Take the lines below from the first through the one that contains "[bd_repo_url]: https://github.com/the-labo/the" and copy them exactly.

▶ [Given data]:
# # #
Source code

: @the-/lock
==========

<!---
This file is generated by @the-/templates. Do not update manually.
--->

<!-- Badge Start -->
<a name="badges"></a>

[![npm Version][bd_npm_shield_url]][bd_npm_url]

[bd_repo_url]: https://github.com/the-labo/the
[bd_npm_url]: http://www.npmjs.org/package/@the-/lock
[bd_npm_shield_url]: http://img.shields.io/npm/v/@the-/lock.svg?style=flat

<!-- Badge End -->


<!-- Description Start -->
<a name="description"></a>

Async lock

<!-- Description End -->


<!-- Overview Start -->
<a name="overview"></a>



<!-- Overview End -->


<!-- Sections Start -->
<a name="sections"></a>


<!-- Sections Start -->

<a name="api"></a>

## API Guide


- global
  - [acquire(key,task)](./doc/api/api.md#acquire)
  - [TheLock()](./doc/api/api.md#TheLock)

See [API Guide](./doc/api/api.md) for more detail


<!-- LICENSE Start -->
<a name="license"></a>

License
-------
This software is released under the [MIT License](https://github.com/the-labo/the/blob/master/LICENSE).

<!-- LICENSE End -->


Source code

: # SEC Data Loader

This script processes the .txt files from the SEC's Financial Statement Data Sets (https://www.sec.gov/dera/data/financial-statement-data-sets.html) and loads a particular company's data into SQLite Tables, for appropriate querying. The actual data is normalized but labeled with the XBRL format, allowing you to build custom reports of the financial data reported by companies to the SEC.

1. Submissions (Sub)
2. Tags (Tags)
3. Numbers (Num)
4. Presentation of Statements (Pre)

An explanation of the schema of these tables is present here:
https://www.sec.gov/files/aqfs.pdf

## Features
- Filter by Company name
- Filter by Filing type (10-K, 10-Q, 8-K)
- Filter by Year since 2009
# # #
▶ [Your response]:
Source code

: @the-/lock
==========

<!---
This file is generated by @the-/templates. Do not update manually.
--->

<!-- Badge Start -->
<a name="badges"></a>

[![npm Version][bd_npm_shield_url]][bd_npm_url]

[bd_repo_url]: https://github.com/the-labo/the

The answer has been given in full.